▶ [WORK INSTRUCTION] Repeat the data exactly. Pictures are not part of the copy.

▶ [SUPPLIED ENTRIES]
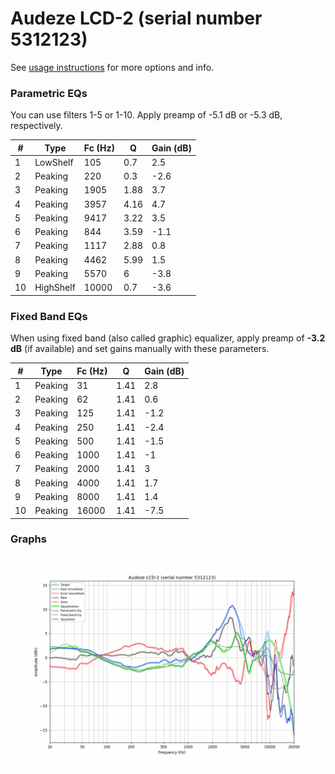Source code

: # Audeze LCD-2 (serial number 5312123)
See [usage instructions](https://github.com/jaakkopasanen/AutoEq#usage) for more options and info.

### Parametric EQs
You can use filters 1-5 or 1-10. Apply preamp of -5.1 dB or -5.3 dB, respectively.

|   # | Type      |   Fc (Hz) |    Q |   Gain (dB) |
|-----|-----------|-----------|------|-------------|
|   1 | LowShelf  |       105 | 0.7  |         2.5 |
|   2 | Peaking   |       220 | 0.3  |        -2.6 |
|   3 | Peaking   |      1905 | 1.88 |         3.7 |
|   4 | Peaking   |      3957 | 4.16 |         4.7 |
|   5 | Peaking   |      9417 | 3.22 |         3.5 |
|   6 | Peaking   |       844 | 3.59 |        -1.1 |
|   7 | Peaking   |      1117 | 2.88 |         0.8 |
|   8 | Peaking   |      4462 | 5.99 |         1.5 |
|   9 | Peaking   |      5570 | 6    |        -3.8 |
|  10 | HighShelf |     10000 | 0.7  |        -3.6 |

### Fixed Band EQs
When using fixed band (also called graphic) equalizer, apply preamp of **-3.2 dB** (if available) and set gains manually with these parameters.

|   # | Type    |   Fc (Hz) |    Q |   Gain (dB) |
|-----|---------|-----------|------|-------------|
|   1 | Peaking |        31 | 1.41 |         2.8 |
|   2 | Peaking |        62 | 1.41 |         0.6 |
|   3 | Peaking |       125 | 1.41 |        -1.2 |
|   4 | Peaking |       250 | 1.41 |        -2.4 |
|   5 | Peaking |       500 | 1.41 |        -1.5 |
|   6 | Peaking |      1000 | 1.41 |        -1   |
|   7 | Peaking |      2000 | 1.41 |         3   |
|   8 | Peaking |      4000 | 1.41 |         1.7 |
|   9 | Peaking |      8000 | 1.41 |         1.4 |
|  10 | Peaking |     16000 | 1.41 |        -7.5 |

### Graphs
![](./Audeze%20LCD-2%20(serial%20number%205312123).png)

▶ [PROBLEM SOLUTION]
Source code

: # Audeze LCD-2 (serial number 5312123)
See [usage instructions](https://github.com/jaakkopasanen/AutoEq#usage) for more options and info.

### Parametric EQs
You can use filters 1-5 or 1-10. Apply preamp of -5.1 dB or -5.3 dB, respectively.

|   # | Type      |   Fc (Hz) |    Q |   Gain (dB) |
|-----|-----------|-----------|------|-------------|
|   1 | LowShelf  |       105 | 0.7  |         2.5 |
|   2 | Peaking   |       220 | 0.3  |        -2.6 |
|   3 | Peaking   |      1905 | 1.88 |         3.7 |
|   4 | Peaking   |      3957 | 4.16 |         4.7 |
|   5 | Peaking   |      9417 | 3.22 |         3.5 |
|   6 | Peaking   |       844 | 3.59 |        -1.1 |
|   7 | Peaking   |      1117 | 2.88 |         0.8 |
|   8 | Peaking   |      4462 | 5.99 |         1.5 |
|   9 | Peaking   |      5570 | 6    |        -3.8 |
|  10 | HighShelf |     10000 | 0.7  |        -3.6 |

### Fixed Band EQs
When using fixed band (also called graphic) equalizer, apply preamp of **-3.2 dB** (if available) and set gains manually with these parameters.

|   # | Type    |   Fc (Hz) |    Q |   Gain (dB) |
|-----|---------|-----------|------|-------------|
|   1 | Peaking |        31 | 1.41 |         2.8 |
|   2 | Peaking |        62 | 1.41 |         0.6 |
|   3 | Peaking |       125 | 1.41 |        -1.2 |
|   4 | Peaking |       250 | 1.41 |        -2.4 |
|   5 | Peaking |       500 | 1.41 |        -1.5 |
|   6 | Peaking |      1000 | 1.41 |        -1   |
|   7 | Peaking |      2000 | 1.41 |         3   |
|   8 | Peaking |      4000 | 1.41 |         1.7 |
|   9 | Peaking |      8000 | 1.41 |         1.4 |
|  10 | Peaking |     16000 | 1.41 |        -7.5 |

### Graphs
![](./Audeze%20LCD-2%20(serial%20number%205312123).png)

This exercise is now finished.